→ TASK STATEMENT: Below are some records; return each one exactly.

Records from a data source:
▼
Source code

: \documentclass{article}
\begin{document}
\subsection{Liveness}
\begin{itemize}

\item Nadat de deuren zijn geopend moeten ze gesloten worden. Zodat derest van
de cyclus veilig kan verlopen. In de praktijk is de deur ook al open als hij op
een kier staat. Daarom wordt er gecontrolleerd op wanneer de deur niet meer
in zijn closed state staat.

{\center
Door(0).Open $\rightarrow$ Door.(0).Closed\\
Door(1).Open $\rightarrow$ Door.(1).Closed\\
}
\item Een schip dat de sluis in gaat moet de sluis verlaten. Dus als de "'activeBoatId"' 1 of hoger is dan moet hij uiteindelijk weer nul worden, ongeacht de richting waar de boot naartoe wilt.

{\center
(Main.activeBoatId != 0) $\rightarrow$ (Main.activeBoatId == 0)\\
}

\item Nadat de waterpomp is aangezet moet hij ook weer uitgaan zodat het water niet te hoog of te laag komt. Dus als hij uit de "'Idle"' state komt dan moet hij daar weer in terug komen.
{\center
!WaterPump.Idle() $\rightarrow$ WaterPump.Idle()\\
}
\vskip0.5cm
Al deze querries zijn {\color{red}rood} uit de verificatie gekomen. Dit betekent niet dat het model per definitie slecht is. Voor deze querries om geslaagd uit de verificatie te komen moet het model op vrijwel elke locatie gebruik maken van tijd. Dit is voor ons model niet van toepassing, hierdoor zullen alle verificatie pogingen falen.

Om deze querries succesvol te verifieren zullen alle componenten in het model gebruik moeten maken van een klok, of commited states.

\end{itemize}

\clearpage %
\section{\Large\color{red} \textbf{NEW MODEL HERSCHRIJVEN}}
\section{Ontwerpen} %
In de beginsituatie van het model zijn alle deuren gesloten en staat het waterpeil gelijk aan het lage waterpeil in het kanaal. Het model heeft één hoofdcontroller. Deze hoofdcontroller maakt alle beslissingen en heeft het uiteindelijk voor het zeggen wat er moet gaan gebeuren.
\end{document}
▲
→ OUTPUT FOR THIS TASK:
Source code

: \documentclass{article}
\begin{document}
\subsection{Liveness}
\begin{itemize}

\item Nadat de deuren zijn geopend moeten ze gesloten worden. Zodat derest van
de cyclus veilig kan verlopen. In de praktijk is de deur ook al open als hij op
een kier staat. Daarom wordt er gecontrolleerd op wanneer de deur niet meer
in zijn closed state staat.

{\center
Door(0).Open $\rightarrow$ Door.(0).Closed\\
Door(1).Open $\rightarrow$ Door.(1).Closed\\
}
\item Een schip dat de sluis in gaat moet de sluis verlaten. Dus als de "'activeBoatId"' 1 of hoger is dan moet hij uiteindelijk weer nul worden, ongeacht de richting waar de boot naartoe wilt.

{\center
(Main.activeBoatId != 0) $\rightarrow$ (Main.activeBoatId == 0)\\
}

\item Nadat de waterpomp is aangezet moet hij ook weer uitgaan zodat het water niet te hoog of te laag komt. Dus als hij uit de "'Idle"' state komt dan moet hij daar weer in terug komen.
{\center
!WaterPump.Idle() $\rightarrow$ WaterPump.Idle()\\
}
\vskip0.5cm
Al deze querries zijn {\color{red}rood} uit de verificatie gekomen. Dit betekent niet dat het model per definitie slecht is. Voor deze querries om geslaagd uit de verificatie te komen moet het model op vrijwel elke locatie gebruik maken van tijd. Dit is voor ons model niet van toepassing, hierdoor zullen alle verificatie pogingen falen.

Om deze querries succesvol te verifieren zullen alle componenten in het model gebruik moeten maken van een klok, of commited states.

\end{itemize}

\clearpage %
\section{\Large\color{red} \textbf{NEW MODEL HERSCHRIJVEN}}
\section{Ontwerpen} %
In de beginsituatie van het model zijn alle deuren gesloten en staat het waterpeil gelijk aan het lage waterpeil in het kanaal. Het model heeft één hoofdcontroller. Deze hoofdcontroller maakt alle beslissingen en heeft het uiteindelijk voor het zeggen wat er moet gaan gebeuren.
\end{document}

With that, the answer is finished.